■ PROBLEM TO WORK ON ■
Lines from the records below that contain the word "IRTKCenter" are to be copied out.

[Opening GIVEN DATA section]

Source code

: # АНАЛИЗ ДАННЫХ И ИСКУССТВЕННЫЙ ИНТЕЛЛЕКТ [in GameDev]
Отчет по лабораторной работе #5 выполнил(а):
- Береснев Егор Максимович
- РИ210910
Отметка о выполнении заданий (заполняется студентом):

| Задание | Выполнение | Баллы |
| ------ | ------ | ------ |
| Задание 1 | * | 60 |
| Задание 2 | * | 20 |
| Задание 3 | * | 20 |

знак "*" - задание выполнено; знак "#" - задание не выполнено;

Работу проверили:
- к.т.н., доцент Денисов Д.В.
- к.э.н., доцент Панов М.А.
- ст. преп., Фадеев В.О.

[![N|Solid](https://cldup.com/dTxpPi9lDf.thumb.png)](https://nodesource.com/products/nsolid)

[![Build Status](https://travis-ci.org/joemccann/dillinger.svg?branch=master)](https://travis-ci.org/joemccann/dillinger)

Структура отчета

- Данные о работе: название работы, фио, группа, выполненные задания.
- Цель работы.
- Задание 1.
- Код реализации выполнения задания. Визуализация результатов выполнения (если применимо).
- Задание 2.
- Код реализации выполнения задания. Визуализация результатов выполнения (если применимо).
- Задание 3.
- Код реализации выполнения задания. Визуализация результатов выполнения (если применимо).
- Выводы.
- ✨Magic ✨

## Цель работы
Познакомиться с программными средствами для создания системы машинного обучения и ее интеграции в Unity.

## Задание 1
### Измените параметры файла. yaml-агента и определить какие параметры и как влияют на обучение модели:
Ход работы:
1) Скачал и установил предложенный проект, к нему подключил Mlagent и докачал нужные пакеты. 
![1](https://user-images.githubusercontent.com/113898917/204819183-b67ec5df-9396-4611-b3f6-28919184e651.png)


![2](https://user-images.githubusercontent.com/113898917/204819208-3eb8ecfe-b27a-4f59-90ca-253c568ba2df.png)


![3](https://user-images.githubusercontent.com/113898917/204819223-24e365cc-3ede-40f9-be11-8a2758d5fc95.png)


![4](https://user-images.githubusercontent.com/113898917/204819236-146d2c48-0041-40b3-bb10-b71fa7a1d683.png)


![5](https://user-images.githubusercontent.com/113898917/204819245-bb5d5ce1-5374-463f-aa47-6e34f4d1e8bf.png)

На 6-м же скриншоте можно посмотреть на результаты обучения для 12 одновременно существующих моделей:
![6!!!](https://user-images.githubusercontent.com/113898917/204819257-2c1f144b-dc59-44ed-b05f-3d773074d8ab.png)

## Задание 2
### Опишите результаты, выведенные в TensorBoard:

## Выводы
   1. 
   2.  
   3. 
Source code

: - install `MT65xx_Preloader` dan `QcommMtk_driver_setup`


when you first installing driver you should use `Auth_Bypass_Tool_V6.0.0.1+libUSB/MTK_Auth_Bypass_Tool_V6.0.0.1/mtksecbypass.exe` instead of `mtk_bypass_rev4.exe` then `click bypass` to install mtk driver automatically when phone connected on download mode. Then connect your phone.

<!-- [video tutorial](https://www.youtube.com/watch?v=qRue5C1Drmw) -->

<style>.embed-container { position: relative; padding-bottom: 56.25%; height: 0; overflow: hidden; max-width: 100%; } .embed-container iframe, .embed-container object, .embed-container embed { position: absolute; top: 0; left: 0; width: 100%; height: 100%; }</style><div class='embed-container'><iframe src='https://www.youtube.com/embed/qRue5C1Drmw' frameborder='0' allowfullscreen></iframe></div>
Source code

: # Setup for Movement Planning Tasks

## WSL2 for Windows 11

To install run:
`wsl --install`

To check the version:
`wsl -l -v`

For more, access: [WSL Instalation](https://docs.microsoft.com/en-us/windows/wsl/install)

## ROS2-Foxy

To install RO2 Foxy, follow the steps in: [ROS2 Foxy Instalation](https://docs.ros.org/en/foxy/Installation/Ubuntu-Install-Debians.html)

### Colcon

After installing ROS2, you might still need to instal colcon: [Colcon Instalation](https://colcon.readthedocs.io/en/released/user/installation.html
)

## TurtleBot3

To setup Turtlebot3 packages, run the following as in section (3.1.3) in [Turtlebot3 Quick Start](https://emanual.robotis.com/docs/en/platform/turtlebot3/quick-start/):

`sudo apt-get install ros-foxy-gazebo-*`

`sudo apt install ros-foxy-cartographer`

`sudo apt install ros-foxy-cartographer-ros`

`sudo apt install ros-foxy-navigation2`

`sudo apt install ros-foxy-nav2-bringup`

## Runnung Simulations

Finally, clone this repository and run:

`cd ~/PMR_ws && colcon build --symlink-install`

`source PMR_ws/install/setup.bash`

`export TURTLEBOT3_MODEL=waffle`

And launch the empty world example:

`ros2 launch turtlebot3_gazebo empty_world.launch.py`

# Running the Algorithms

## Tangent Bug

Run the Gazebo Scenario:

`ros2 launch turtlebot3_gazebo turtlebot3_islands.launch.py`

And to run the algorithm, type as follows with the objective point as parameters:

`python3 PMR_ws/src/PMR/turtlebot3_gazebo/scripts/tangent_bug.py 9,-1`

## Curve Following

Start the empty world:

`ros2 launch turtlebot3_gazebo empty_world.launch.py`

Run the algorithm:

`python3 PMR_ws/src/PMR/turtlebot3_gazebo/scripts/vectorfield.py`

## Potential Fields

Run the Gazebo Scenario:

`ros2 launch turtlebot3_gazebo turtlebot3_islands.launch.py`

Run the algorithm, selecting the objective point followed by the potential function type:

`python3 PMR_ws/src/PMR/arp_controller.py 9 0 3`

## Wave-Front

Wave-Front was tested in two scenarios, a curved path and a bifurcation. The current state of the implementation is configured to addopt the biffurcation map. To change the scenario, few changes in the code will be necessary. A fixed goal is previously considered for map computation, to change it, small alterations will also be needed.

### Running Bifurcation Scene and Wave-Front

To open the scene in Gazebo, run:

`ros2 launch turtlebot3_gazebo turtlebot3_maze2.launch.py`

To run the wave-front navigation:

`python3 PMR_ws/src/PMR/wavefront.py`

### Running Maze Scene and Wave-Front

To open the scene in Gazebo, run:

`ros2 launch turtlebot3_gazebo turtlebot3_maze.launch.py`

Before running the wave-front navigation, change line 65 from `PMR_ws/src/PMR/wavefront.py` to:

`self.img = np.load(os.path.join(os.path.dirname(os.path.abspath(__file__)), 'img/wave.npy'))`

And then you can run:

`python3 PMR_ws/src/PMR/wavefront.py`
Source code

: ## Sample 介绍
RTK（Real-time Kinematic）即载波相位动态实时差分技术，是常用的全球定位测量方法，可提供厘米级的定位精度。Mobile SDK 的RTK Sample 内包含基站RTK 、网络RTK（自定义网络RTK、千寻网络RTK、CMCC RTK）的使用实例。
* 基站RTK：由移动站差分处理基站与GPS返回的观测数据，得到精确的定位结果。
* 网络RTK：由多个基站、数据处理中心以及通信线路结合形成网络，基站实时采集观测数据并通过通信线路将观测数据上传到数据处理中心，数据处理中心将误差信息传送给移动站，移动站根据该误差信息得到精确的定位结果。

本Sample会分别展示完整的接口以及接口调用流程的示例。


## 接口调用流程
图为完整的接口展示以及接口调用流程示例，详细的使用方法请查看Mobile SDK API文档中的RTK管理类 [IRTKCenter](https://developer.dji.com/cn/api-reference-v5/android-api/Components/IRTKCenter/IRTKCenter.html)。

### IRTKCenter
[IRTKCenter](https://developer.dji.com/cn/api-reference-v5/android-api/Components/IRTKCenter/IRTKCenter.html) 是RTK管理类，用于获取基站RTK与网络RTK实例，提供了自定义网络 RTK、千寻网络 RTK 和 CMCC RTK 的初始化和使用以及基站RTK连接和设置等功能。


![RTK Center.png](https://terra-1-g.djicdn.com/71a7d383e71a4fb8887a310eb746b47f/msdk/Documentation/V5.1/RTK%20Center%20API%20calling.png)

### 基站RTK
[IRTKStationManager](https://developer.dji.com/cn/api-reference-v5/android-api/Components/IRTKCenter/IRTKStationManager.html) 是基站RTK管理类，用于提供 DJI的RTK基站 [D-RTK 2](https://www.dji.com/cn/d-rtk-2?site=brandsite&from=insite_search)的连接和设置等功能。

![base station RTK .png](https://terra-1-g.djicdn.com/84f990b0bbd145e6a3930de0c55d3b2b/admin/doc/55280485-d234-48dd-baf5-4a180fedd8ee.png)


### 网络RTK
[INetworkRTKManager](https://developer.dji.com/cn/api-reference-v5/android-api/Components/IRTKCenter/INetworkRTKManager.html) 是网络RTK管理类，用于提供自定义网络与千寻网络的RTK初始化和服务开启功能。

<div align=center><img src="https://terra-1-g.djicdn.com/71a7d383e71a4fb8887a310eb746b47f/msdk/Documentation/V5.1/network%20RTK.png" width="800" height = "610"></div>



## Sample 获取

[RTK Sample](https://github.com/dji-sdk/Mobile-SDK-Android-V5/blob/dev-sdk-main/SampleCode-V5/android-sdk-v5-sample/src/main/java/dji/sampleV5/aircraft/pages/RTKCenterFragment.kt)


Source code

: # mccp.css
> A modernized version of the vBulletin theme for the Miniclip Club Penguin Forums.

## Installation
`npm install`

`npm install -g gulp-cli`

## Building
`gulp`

[Closing GIVEN DATA section]

■ WRITTEN RESPONSE ■
图为完整的接口展示以及接口调用流程示例，详细的使用方法请查看Mobile SDK API文档中的RTK管理类 [IRTKCenter](https://developer.dji.com/cn/api-reference-v5/android-api/Components/IRTKCenter/IRTKCenter.html)。
### IRTKCenter
[IRTKCenter](https://developer.dji.com/cn/api-reference-v5/android-api/Components/IRTKCenter/IRTKCenter.html) 是RTK管理类，用于获取基站RTK与网络RTK实例，提供了自定义网络 RTK、千寻网络 RTK 和 CMCC RTK 的初始化和使用以及基站RTK连接和设置等功能。
[IRTKStationManager](https://developer.dji.com/cn/api-reference-v5/android-api/Components/IRTKCenter/IRTKStationManager.html) 是基站RTK管理类，用于提供 DJI的RTK基站 [D-RTK 2](https://www.dji.com/cn/d-rtk-2?site=brandsite&from=insite_search)的连接和设置等功能。
[INetworkRTKManager](https://developer.dji.com/cn/api-reference-v5/android-api/Components/IRTKCenter/INetworkRTKManager.html) 是网络RTK管理类，用于提供自定义网络与千寻网络的RTK初始化和服务开启功能。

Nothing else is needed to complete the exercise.